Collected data

=======

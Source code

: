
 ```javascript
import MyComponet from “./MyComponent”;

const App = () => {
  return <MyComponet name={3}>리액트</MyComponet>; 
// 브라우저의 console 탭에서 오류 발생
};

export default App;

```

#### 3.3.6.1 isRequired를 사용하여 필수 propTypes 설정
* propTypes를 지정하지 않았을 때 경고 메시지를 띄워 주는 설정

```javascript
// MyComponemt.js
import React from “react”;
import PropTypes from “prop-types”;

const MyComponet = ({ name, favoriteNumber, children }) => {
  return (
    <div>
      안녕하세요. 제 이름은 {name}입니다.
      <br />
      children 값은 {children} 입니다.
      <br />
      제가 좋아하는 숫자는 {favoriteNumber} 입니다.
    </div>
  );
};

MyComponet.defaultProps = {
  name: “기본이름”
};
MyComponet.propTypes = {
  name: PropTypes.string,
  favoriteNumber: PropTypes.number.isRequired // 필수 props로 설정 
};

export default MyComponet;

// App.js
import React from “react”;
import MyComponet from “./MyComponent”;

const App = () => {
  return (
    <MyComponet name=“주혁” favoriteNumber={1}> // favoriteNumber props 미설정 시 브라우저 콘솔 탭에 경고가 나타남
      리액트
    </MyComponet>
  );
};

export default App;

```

=======

> Problem
Could you write out exactly the lines above, starting at the first one and ending with the line that has "메시지를 띄워 주는 설정"?

> Finished task
Source code

:
 ```javascript
import MyComponet from “./MyComponent”;

const App = () => {
  return <MyComponet name={3}>리액트</MyComponet>; 
// 브라우저의 console 탭에서 오류 발생
};

export default App;

```

#### 3.3.6.1 isRequired를 사용하여 필수 propTypes 설정
* propTypes를 지정하지 않았을 때 경고 메시지를 띄워 주는 설정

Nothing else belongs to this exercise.